July 6, 2012 - Friday of the Thirteenth Week in Ordinary Time

Amos 8:4-6, 9-12
Psalm 119:2, 10, 20, 30, 40, 131
Matthew 9:9-13


In the first reading we hear about people who are consumed with desire. Even during the day of rest, all they can think of is the object of their desire. “When will this feast or Sabbath be over”, they wonder, “so that we can get back to business.” And what business? Their desire for profit is so great that they cheat and steal and lie.

Oh that we would have a desire for God like their desire! The children of this world are always wiser in their ways than the children of the kingdom. If only I could be as motivated to serve God as some people are to make a million dollars. There are people who will sacrifice every good thing for money and fame. How is it then that I find it so difficult to give up mediocre things in order to follow God?

Perhaps this is what Jesus means when he says that he wishes we were hot or cold rather than lukewarm. If we were cold, like these merchants who have a great desire to get back to cheating and stealing, who can barely contain themselves through one day off, then we could turn this desire to something good. Which is easier, to work up a desire that we do not have or to redirect a strong desire in the wrong direction?

There are many examples of saints who redirected misguided desires. St. Ignatius was a soldier who loved glory in battle, and he became a soldier of Christ.
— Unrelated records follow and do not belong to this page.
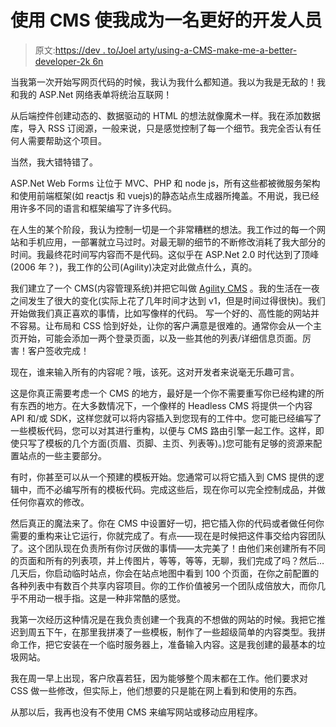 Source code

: # 使用 CMS 使我成为一名更好的开发人员

> 原文:[https://dev . to/Joel arty/using-a-CMS-make-me-a-better-developer-2k 6n](https://dev.to/joelvarty/using-a-cms-made-me-a-better-developer-2k6n)

当我第一次开始写网页代码的时候，我认为我什么都知道。我以为我是无敌的！我和我的 ASP.Net 网络表单将统治互联网！

从后端控件创建动态的、数据驱动的 HTML 的想法就像魔术一样。我在添加数据库，导入 RSS 订阅源，一般来说，只是感觉控制了每一个细节。我完全否认有任何人需要帮助这个项目。

当然，我大错特错了。

ASP.Net Web Forms 让位于 MVC、PHP 和 node js，所有这些都被微服务架构和使用前端框架(如 reactjs 和 vuejs)的静态站点生成器所掩盖。不用说，我已经用许多不同的语言和框架编写了许多代码。

在人生的某个阶段，我认为控制一切是一个非常糟糕的想法。我工作过的每一个网站和手机应用，一部署就立马过时。对最无聊的细节的不断修改消耗了我大部分的时间。我最终花时间写内容而不是代码。这似乎在 ASP.Net 2.0 时代达到了顶峰(2006 年？)，我工作的公司(Agility)决定对此做点什么，真的。

我们建立了一个 CMS(内容管理系统)并把它叫做 [Agility CMS](https://agilitycms.com) 。我的生活在一夜之间发生了很大的变化(实际上花了几年时间才达到 v1，但是时间过得很快)。我们开始做我们真正喜欢的事情，比如写像样的代码。
写一个好的、高性能的网站并不容易。让布局和 CSS 恰到好处，让你的客户满意是很难的。通常你会从一个主页开始，可能会添加一两个登录页面，以及一些其他的列表/详细信息页面。厉害！客户签收完成！

现在，谁来输入所有的内容呢？哦，该死。这对开发者来说毫无乐趣可言。

这是你真正需要考虑一个 CMS 的地方，最好是一个你不需要重写你已经构建的所有东西的地方。在大多数情况下，一个像样的 Headless CMS 将提供一个内容 API 和/或 SDK，这样您就可以将内容插入到您现有的工件中。您可能已经编写了一些模板代码，您可以对其进行重构，以便与 CMS 路由引擎一起工作。这样，即使只写了模板的几个方面(页眉、页脚、主页、列表等)。)您可能有足够的资源来配置站点的一些主要部分。

有时，你甚至可以从一个预建的模板开始。您通常可以将它插入到 CMS 提供的逻辑中，而不必编写所有的模板代码。完成这些后，现在你可以完全控制成品，并做任何你喜欢的修改。

然后真正的魔法来了。你在 CMS 中设置好一切，把它插入你的代码或者做任何你需要的重构来让它运行，你就完成了。有点——现在是时候把这件事交给内容团队了。这个团队现在负责所有你讨厌做的事情——太完美了！由他们来创建所有不同的页面和所有的列表项，并上传图片，等等，等等，无聊，我们完成了吗？然后…几天后，你启动临时站点，你会在站点地图中看到 100 个页面，在你之前配置的各种列表中有数百个共享内容项目。你的工作价值被另一个团队成倍放大，而你几乎不用动一根手指。这是一种非常酷的感觉。

我第一次经历这种情况是在我负责创建一个我真的不想做的网站的时候。我把它推迟到周五下午，在那里我拼凑了一些模板，制作了一些超级简单的内容类型。我拼命工作，把它安装在一个临时服务器上，准备输入内容。这是我创建的最基本的垃圾网站。

我在周一早上出现，客户欣喜若狂，因为能够整个周末都在工作。他们要求对 CSS 做一些修改，但实际上，他们想要的只是能在网上看到和使用的东西。

从那以后，我再也没有不使用 CMS 来编写网站或移动应用程序。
St. Matthew, as we read in the Gospel today, went from collecting taxes, being so in love with money that he collaborated with the Roman government, to being in love with Jesus Christ.
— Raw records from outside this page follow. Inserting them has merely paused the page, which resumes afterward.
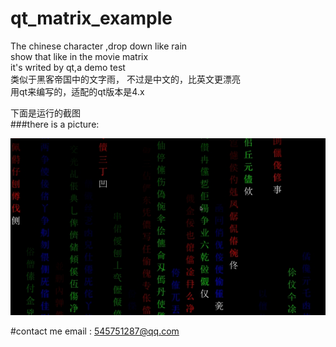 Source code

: # qt_matrix_example    
The chinese character ,drop down like rain     
show that  like in the movie matrix     
it's writed by qt,a demo test      
类似于黑客帝国中的文字雨， 不过是中文的，比英文更漂亮    
用qt来编写的，适配的qt版本是4.x    
      
     
下面是运行的截图    
###there is a picture:   
     
![run status picture](https://raw.githubusercontent.com/prownd/chinese_character_rain/master/images/runImage.jpeg "matrix run picture")  
    
      


#contact me
email : <545751287@qq.com>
I do not know if it is easier to redirect a desire or create a desire. The point is to have a strong desire. If your desire is weak, the thing is to strengthen it. If you have a strong desire for something inferior to God, consider how you can turn it to him. I think we have need of a little of both. I need to desire God more, and I need to turn my desires to him. I do not have the strong desire for God that the saints had, but I can take comfort in my desire to have a desire for God. So long as I do not let go of this desire for a desire, there is a chance for me.